On the eve of the U.S. Food and Drug Administration’s 510(k) reform, industry fears the agency will keep life-saving products off the shelves, while consumer advocates worry the latest changes don’t do enough to protect patients.

After two years plagued by scandal, the FDA’s device division is now looking to toughen its 510(k) process, a clearance process used for tens of thousands of supposedly lesser-risk medical devices.

But as the division, known as the Center for Devices and Radiological Health, prepares to overhaul the nearly 35-year-old process, the agency faces a choice. In essence, it has to decide what sort of mistake it wants to make.

“We have an old, old tension here between which type of error or injury the FDA is willing to risk,” Walter Olson, a scholar with the libertarian think-tank the Cato Institute, told DOTmed News.

While the reform is driven partly by fears that slack regulation has allowed shoddy or untested devices to enter the market, overly burdensome regulations carry a risk of their own, even if it can be harder to quantify. A proliferation of red tape, costly to cut through, could scare away potential innovators, leaving life-saving products off U.S. shelves.

The need to balance innovation and safety was recognized early by the agency. In the 1970s, David Link, the chief of the Bureau of Medical Devices, the precursor to the FDA’s current device regulating section, noted this when he said he thought too many agency people were antagonistic to industry.

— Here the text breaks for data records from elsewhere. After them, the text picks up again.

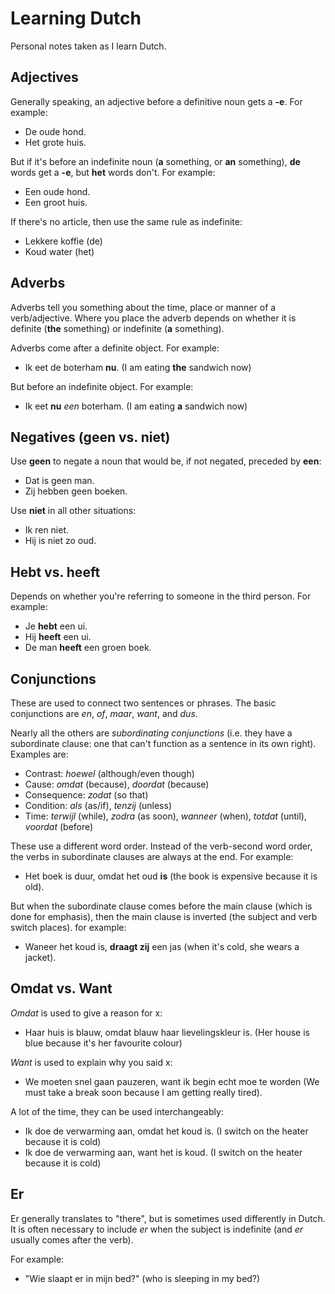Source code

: # Learning Dutch

Personal notes taken as I learn Dutch.

## Adjectives

Generally speaking, an adjective before a definitive noun gets a **-e**. For example:

- De oude hond.
- Het grote huis.

But if it's before an indefinite noun (**a** something, or **an** something), **de** words get a **-e**, but **het** words don't. For example:

- Een oude hond.
- Een groot huis.

If there's no article, then use the same rule as indefinite:

- Lekkere koffie (de)
- Koud water (het)

## Adverbs

Adverbs tell you something about the time, place or manner of a verb/adjective. Where you place the adverb depends on whether it is definite (**the** something) or indefinite (**a** something).

Adverbs come after a definite object. For example:

- Ik eet de boterham **nu**. (I am eating **the** sandwich now)

But before an indefinite object. For example:

- Ik eet **nu** *een* boterham. (I am eating **a** sandwich now)

## Negatives (geen vs. niet)

Use **geen** to negate a noun that would be, if not negated, preceded by **een**:

- Dat is geen man.
- Zij hebben geen boeken.

Use **niet** in all other situations:

- Ik ren niet.
- Hij is niet zo oud.

## Hebt vs. heeft

Depends on whether you're referring to someone in the third person. For example:

- Je **hebt** een ui.
- Hij **heeft** een ui.
- De man **heeft** een groen boek.

## Conjunctions

These are used to connect two sentences or phrases. The basic conjunctions are *en*, *of*, *maar*, *want*, and *dus*.

Nearly all the others are *subordinating conjunctions* (i.e. they have a subordinate clause: one that can't function as a sentence in its own right). Examples are:

- Contrast: *hoewel* (although/even though)
- Cause: *omdat* (because), *doordat* (because)
- Consequence: *zodat* (so that)
- Condition: *als* (as/if), *tenzij* (unless)
- Time: *terwijl* (while), *zodra* (as soon), *wanneer* (when), *totdat* (until), *voordat* (before)

These use a different word order. Instead of the verb-second word order, the verbs in subordinate clauses are always at the end. For example:

- Het boek is duur, omdat het oud **is** (the book is expensive because it is old).

But when the subordinate clause comes before the main clause (which is done for emphasis), then the main clause is inverted (the subject and verb switch places). for example:

- Waneer het koud is, **draagt zij** een jas (when it's cold, she wears a jacket).

## Omdat vs. Want

*Omdat* is used to give a reason for x:

- Haar huis is blauw, omdat blauw haar lievelingskleur is. (Her house is blue because it's her favourite colour)

*Want* is used to explain why you said x:

- We moeten snel gaan pauzeren, want ik begin echt moe te worden (We must take a break soon because I am getting really tired).

A lot of the time, they can be used interchangeably:

- Ik doe de verwarming aan, omdat het koud is. (I switch on the heater because it is cold)
- Ik doe de verwarming aan, want het is koud. (I switch on the heater because it is cold)

## Er

Er generally translates to "there", but is sometimes used differently in Dutch. It is often necessary to include *er* when the subject is indefinite (and *er* usually comes after the verb).

For example:

- "Wie slaapt er in mijn bed?" (who is sleeping in my bed?)
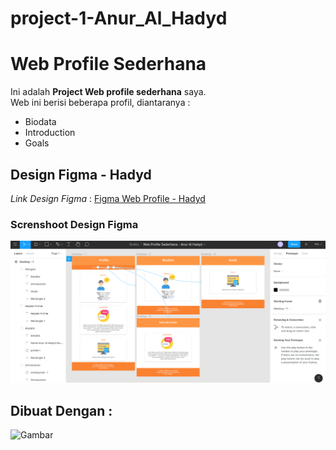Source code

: # project-1-Anur_Al_Hadyd

# Web Profile Sederhana

Ini adalah **Project Web profile sederhana** saya.<br>Web ini berisi beberapa profil, diantaranya :

* Biodata
* Introduction
* Goals

## Design Figma - Hadyd

_Link Design Figma_ : [Figma Web Profile - Hadyd](https://www.figma.com/file/GCvNw0k5ezBECGfTrjhevr/Web-Profile-Sederhana-Anur-Al-Hadyd?node-id=0%3A1)

### Screnshoot Design Figma

![Gambar](assets/Image/figma-screnshoot.png)

## Dibuat Dengan :

![Gambar](https://pngimage.net/wp-content/uploads/2018/06/html-css-logo-png.png)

“[We] recognize that the bureau had the responsibility to get safe and effective products to the market as much as it was to keep unsafe and ineffective products off the market,” he said in a statement posted on the FDA website.

‘Fast-track’ process under review
At issue is a commonly used process for approving medical devices sometimes dubbed the “fast-track” process, as clearance usually takes less than three months.

This 510(k) process applies to most moderate-risk, Class 2 devices that are “substantially equivalent” to devices currently on the market, called “predicate” devices. The category, borne out of 1976 legislation, covers everything from relatively low-tech motorized wheelchairs to state-of-the-art MRI scanners.

Very low-risk products, like tongue depressors, fall under the Class 1 category. They, and even some Class 2 devices, are exempt from the 510(k) process. The riskiest devices, such as pacemakers, come under the much tougher Class 3 rules, which generally require a premarket application (or PMA), often involving extensive and expensive clinical trials.